(What the exercise asks): Beginning with the line that contains "relance le même" in the material below, print each line exactly until the line that contains "A time series can" has been printed, then stop.
%%
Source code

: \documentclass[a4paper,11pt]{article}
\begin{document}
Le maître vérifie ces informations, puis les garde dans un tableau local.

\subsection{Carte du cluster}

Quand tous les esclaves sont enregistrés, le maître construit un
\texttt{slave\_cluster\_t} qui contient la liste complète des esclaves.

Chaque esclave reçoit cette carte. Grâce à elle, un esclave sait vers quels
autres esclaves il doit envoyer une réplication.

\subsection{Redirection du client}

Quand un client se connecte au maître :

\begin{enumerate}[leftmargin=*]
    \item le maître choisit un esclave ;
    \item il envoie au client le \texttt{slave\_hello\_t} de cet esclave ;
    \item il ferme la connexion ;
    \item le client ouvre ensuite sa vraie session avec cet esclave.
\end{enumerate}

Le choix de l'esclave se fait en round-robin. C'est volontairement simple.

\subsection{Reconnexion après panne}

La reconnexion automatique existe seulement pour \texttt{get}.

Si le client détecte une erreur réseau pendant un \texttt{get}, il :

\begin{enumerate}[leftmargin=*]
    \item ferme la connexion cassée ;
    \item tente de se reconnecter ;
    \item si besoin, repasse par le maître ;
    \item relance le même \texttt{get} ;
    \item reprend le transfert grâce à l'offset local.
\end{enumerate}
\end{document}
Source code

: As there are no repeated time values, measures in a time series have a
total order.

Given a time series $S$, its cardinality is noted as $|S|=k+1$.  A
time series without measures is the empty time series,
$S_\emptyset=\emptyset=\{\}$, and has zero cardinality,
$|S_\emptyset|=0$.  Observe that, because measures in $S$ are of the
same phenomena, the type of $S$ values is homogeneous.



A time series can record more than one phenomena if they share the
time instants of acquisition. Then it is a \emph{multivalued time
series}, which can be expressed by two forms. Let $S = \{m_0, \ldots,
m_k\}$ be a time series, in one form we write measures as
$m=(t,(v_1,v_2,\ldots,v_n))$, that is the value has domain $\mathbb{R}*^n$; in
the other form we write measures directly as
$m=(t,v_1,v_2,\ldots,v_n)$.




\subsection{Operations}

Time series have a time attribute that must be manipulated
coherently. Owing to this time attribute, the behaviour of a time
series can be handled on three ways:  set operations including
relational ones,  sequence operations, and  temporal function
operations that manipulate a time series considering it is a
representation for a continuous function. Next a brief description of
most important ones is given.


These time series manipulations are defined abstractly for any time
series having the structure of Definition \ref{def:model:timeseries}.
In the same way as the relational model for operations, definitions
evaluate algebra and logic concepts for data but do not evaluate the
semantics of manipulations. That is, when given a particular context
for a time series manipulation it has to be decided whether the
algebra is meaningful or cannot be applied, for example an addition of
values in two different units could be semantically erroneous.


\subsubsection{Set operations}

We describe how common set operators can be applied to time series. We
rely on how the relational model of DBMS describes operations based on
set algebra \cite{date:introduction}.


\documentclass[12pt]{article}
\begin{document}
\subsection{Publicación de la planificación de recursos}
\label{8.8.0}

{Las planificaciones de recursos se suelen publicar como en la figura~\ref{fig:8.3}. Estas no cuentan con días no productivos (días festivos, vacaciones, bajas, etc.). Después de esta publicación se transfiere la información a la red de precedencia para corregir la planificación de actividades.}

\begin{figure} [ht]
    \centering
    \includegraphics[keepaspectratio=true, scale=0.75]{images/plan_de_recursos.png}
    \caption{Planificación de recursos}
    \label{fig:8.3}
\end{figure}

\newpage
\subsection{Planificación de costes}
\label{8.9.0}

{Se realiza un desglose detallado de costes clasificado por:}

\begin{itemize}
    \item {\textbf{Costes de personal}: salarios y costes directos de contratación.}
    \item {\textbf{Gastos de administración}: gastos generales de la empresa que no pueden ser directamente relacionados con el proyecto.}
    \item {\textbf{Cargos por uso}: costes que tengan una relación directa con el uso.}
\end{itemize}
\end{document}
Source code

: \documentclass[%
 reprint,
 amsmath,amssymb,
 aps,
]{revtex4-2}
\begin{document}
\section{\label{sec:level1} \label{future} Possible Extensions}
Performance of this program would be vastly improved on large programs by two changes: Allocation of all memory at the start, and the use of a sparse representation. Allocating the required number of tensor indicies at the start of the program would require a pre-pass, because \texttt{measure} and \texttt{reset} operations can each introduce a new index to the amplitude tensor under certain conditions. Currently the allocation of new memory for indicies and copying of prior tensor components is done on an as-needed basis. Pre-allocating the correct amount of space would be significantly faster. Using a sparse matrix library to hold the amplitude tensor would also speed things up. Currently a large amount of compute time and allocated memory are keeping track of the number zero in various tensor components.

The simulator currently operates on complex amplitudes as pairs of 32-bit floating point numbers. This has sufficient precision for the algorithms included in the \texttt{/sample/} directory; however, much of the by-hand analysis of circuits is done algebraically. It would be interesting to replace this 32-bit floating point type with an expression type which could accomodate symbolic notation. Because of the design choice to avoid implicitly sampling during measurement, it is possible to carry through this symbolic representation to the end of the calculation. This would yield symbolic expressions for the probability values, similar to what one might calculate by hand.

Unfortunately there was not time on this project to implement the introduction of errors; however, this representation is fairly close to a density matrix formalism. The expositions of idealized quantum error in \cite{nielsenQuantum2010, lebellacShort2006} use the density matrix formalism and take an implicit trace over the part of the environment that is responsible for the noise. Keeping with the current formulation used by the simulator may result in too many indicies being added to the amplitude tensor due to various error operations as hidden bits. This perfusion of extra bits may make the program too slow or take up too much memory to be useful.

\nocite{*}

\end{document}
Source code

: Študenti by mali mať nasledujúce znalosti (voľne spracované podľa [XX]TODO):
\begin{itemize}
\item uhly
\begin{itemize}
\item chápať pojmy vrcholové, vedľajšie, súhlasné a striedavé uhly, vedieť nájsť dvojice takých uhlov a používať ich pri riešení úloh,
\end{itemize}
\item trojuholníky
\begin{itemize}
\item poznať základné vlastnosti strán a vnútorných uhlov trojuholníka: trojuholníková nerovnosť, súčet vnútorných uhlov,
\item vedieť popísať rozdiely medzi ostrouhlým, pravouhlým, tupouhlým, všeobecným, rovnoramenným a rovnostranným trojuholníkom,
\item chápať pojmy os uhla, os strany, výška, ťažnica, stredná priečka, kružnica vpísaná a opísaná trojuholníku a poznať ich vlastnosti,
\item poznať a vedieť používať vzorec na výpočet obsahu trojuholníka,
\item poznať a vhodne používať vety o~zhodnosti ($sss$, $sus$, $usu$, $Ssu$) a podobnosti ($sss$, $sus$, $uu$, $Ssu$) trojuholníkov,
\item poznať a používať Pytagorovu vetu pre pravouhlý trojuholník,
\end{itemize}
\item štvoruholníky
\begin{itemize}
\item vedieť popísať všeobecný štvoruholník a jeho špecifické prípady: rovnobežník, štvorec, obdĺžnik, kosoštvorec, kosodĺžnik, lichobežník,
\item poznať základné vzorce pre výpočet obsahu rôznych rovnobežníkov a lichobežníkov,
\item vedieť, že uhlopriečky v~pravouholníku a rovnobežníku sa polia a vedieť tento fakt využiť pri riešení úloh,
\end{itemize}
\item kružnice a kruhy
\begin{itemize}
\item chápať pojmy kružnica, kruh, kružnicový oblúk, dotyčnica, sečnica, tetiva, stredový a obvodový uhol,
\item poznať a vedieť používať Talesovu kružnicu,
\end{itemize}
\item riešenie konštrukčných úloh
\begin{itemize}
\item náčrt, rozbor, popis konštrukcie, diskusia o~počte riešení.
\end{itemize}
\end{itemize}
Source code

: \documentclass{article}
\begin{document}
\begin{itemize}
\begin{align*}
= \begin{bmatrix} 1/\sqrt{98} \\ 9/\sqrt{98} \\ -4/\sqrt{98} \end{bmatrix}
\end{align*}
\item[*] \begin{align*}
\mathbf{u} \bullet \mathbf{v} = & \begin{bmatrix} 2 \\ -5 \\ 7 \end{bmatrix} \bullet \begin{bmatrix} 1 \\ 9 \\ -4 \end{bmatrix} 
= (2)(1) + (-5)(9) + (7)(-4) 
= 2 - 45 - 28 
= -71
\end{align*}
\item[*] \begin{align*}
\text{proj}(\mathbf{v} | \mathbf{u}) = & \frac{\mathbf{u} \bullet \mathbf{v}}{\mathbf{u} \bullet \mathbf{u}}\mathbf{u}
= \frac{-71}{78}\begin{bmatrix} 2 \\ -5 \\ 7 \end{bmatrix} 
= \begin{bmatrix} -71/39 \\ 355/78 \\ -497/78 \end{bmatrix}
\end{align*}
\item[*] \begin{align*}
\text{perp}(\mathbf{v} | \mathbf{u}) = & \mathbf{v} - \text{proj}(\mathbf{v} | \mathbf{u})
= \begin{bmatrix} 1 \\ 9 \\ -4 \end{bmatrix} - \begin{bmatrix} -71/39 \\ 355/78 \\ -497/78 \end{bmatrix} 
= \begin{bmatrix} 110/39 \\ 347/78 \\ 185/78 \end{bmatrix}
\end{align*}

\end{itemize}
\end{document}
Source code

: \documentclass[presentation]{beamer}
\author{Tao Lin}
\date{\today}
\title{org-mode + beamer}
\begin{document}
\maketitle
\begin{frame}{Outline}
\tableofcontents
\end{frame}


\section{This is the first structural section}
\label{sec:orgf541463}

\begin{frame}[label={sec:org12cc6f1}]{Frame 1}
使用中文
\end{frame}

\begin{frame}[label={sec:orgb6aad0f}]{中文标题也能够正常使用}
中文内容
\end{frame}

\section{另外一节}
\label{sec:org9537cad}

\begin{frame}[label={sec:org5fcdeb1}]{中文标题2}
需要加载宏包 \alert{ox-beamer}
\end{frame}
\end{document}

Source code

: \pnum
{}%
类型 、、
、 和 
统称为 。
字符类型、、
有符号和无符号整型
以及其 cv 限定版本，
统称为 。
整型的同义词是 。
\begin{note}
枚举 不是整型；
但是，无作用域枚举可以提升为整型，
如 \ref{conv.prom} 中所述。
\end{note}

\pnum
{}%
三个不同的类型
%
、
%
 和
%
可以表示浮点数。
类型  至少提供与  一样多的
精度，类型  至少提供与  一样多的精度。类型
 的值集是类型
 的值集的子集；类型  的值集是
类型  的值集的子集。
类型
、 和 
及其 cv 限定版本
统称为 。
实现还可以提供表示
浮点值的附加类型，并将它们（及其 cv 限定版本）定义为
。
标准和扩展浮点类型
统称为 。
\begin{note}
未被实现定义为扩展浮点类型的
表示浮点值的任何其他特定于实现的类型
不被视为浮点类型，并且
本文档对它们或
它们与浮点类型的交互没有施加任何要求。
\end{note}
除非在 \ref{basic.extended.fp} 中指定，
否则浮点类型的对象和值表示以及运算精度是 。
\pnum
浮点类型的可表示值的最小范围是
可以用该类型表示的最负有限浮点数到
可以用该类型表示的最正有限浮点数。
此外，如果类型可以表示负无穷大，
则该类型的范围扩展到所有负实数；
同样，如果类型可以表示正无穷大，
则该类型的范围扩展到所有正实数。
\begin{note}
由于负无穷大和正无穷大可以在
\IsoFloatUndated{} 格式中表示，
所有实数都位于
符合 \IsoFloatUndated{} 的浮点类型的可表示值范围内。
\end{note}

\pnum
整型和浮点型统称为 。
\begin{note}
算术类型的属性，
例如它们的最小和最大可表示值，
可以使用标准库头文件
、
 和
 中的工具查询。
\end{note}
%%
(Reply):
    \item relance le même \texttt{get} ;
    \item reprend le transfert grâce à l'offset local.
\end{enumerate}
\end{document}
Source code

: As there are no repeated time values, measures in a time series have a
total order.

Given a time series $S$, its cardinality is noted as $|S|=k+1$.  A
time series without measures is the empty time series,
$S_\emptyset=\emptyset=\{\}$, and has zero cardinality,
$|S_\emptyset|=0$.  Observe that, because measures in $S$ are of the
same phenomena, the type of $S$ values is homogeneous.



A time series can record more than one phenomena if they share the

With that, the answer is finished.